Collected data
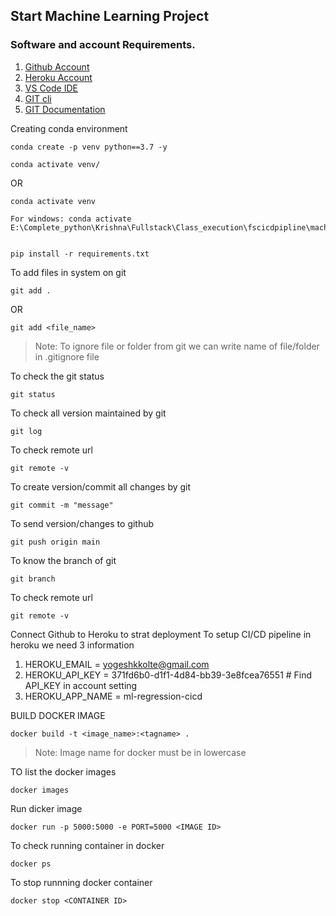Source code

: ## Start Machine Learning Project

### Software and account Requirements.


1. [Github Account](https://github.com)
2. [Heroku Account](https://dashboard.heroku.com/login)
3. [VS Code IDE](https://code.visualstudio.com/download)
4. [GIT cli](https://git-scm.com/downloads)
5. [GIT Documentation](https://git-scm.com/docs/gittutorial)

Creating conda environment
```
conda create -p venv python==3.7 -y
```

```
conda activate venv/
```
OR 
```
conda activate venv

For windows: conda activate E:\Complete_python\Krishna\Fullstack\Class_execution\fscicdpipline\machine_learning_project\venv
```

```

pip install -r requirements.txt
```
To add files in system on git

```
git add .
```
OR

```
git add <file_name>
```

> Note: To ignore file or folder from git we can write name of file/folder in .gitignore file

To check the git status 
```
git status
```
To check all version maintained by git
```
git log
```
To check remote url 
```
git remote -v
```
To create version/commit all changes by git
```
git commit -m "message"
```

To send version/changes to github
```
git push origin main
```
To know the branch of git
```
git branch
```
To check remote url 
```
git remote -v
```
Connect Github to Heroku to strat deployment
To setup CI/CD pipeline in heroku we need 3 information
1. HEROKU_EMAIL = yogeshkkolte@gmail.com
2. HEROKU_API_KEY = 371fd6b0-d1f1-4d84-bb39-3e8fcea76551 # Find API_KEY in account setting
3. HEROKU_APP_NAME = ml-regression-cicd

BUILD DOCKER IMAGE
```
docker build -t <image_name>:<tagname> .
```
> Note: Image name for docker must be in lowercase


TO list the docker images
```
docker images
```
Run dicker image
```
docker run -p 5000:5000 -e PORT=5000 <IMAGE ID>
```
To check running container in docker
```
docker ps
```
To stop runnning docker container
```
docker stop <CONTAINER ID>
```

--

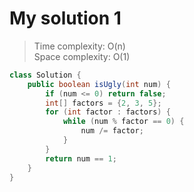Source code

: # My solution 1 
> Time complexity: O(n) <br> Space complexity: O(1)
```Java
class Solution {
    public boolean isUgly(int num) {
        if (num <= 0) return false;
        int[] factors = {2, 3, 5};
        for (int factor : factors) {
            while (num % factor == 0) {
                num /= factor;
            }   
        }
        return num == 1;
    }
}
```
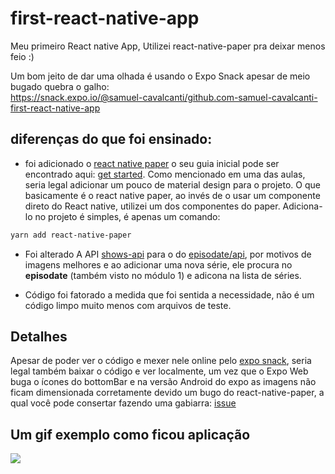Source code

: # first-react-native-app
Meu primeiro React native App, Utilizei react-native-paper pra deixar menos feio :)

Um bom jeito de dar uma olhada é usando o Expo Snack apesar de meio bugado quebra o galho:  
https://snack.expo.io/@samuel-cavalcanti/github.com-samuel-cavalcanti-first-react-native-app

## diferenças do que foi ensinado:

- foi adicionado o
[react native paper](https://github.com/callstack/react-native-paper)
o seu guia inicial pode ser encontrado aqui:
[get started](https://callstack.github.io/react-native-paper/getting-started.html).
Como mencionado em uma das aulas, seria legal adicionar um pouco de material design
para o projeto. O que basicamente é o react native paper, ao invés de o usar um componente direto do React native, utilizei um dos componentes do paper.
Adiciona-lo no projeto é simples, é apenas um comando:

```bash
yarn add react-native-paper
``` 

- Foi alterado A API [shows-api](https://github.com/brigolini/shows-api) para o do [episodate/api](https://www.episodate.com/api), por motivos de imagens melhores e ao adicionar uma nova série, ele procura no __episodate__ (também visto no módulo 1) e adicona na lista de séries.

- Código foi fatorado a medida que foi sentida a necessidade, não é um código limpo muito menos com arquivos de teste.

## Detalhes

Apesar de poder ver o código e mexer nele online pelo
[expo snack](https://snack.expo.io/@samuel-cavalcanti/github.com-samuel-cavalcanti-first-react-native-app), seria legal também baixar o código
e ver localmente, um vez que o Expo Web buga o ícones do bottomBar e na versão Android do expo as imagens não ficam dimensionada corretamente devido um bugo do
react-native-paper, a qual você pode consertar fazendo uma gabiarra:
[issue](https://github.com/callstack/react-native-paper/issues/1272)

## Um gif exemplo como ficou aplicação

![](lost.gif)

_INSTRUCTIONS TO FOLLOW_. From the entries above, collect every line with the string "callstack" in it.

_EXERCISE OUTPUT_.
[react native paper](https://github.com/callstack/react-native-paper)
[get started](https://callstack.github.io/react-native-paper/getting-started.html).
[issue](https://github.com/callstack/react-native-paper/issues/1272)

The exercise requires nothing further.